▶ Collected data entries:
..........

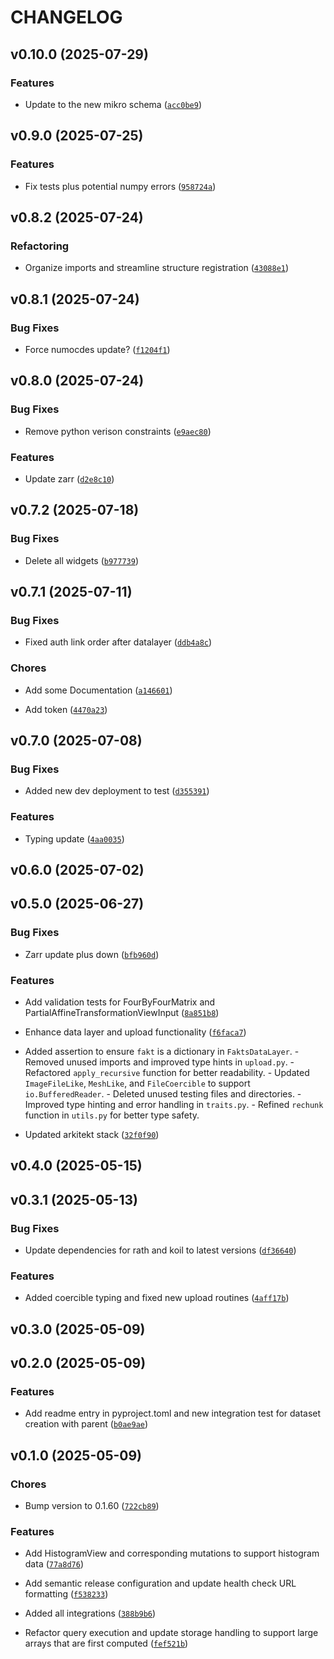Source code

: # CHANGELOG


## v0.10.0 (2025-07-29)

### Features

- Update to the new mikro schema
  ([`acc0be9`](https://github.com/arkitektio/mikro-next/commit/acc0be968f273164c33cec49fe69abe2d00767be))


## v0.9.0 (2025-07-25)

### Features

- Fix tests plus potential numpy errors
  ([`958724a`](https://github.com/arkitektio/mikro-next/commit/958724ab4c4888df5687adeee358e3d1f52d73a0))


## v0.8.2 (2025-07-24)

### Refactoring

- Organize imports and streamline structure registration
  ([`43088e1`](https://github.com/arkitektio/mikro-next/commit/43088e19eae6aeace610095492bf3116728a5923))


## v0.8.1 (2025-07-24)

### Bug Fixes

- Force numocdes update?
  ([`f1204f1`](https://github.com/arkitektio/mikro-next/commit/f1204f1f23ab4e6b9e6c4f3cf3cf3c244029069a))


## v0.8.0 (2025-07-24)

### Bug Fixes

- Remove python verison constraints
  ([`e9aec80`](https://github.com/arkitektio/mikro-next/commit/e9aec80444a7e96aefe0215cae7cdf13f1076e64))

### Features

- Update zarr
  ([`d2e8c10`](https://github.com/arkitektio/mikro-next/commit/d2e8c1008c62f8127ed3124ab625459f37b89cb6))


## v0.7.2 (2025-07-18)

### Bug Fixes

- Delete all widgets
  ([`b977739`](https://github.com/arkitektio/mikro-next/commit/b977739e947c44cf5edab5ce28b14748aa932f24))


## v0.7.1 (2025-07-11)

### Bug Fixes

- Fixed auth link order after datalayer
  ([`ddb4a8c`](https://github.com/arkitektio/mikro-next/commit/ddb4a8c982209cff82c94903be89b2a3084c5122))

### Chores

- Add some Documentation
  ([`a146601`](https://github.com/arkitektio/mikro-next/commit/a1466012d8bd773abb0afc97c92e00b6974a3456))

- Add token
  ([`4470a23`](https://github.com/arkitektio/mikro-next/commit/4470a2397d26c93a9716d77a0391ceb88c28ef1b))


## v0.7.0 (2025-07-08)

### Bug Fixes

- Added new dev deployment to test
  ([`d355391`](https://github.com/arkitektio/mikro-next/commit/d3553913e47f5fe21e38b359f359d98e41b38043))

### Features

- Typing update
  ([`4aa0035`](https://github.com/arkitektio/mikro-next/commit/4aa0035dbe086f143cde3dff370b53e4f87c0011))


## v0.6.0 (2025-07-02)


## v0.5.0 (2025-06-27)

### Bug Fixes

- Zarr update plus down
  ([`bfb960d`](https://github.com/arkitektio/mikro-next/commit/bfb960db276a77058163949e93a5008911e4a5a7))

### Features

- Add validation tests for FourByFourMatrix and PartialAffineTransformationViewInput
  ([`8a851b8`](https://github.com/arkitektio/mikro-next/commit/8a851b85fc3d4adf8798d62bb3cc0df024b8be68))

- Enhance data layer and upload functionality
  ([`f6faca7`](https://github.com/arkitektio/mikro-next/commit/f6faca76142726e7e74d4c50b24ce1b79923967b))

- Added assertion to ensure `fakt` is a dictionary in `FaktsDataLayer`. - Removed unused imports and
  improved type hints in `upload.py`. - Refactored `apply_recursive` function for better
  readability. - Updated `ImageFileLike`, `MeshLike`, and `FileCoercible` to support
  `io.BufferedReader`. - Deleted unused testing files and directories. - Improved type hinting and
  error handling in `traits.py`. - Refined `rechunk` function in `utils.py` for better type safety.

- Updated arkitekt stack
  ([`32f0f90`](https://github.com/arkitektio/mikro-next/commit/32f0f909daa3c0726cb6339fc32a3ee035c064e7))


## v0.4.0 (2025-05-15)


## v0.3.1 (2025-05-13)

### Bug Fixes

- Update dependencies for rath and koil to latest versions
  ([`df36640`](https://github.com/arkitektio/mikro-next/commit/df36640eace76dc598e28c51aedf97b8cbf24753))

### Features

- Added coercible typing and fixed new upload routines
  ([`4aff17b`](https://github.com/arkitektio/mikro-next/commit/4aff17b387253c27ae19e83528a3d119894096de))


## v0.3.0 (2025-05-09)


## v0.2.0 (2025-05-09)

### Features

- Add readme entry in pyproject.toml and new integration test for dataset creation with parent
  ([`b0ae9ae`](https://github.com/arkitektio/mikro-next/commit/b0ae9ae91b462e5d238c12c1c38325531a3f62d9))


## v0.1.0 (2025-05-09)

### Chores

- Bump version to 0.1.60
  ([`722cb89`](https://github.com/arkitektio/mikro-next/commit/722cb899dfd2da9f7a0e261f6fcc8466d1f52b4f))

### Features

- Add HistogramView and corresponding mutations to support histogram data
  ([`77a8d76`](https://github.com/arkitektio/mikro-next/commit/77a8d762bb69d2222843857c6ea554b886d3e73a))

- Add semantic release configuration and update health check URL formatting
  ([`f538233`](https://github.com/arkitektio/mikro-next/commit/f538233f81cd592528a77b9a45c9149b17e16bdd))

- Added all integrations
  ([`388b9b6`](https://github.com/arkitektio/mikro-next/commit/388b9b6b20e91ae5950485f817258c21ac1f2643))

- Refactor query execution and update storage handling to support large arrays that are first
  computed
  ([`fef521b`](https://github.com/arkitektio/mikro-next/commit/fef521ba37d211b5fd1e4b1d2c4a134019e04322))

..........

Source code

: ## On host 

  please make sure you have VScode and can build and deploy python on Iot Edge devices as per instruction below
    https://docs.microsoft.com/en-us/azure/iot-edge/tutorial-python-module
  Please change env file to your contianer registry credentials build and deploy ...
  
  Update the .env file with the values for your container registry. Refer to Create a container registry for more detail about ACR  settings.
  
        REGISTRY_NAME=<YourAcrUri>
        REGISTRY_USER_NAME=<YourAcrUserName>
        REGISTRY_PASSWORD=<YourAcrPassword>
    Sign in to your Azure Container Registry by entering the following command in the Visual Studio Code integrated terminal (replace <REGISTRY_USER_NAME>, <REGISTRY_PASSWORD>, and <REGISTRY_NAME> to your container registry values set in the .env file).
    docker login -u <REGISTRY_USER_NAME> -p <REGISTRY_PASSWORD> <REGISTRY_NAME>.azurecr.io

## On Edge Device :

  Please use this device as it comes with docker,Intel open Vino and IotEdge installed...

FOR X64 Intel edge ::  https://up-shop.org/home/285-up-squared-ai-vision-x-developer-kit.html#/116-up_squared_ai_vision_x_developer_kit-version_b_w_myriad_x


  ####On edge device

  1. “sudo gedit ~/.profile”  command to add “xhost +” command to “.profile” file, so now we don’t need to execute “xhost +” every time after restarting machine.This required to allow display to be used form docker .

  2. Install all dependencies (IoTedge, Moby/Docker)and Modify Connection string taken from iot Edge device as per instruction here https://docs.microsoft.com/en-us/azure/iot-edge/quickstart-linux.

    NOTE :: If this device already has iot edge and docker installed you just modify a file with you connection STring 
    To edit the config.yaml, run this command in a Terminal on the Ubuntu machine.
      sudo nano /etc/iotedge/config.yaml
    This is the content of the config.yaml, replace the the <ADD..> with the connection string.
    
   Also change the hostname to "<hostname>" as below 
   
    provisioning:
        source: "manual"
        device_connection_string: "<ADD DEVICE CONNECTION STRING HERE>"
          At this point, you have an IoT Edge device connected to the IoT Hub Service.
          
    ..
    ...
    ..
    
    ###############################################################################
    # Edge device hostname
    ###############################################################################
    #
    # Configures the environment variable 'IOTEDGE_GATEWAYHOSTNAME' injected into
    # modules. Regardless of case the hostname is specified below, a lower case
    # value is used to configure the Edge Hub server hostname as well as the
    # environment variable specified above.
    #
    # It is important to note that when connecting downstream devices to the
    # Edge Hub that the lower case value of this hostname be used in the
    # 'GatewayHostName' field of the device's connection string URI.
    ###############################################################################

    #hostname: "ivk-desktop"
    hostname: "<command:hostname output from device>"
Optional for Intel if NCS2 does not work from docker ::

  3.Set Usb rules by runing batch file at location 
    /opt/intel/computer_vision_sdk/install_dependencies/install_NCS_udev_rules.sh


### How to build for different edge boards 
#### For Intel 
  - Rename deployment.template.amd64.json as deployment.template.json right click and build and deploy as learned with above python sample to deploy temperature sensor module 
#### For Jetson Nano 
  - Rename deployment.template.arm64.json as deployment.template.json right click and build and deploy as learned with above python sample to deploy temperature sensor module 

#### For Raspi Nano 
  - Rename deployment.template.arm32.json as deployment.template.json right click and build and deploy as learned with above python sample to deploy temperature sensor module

..........

▶ How to complete this task: Retype the records above, but only those lines that fall between the line containing "DEVICE CONNECTION STRING" and the line containing "# Edge device hostname", with both of those lines included, exactly as written.

▶ Written reply:
        device_connection_string: "<ADD DEVICE CONNECTION STRING HERE>"
          At this point, you have an IoT Edge device connected to the IoT Hub Service.
          
    ..
    ...
    ..
    
    ###############################################################################
    # Edge device hostname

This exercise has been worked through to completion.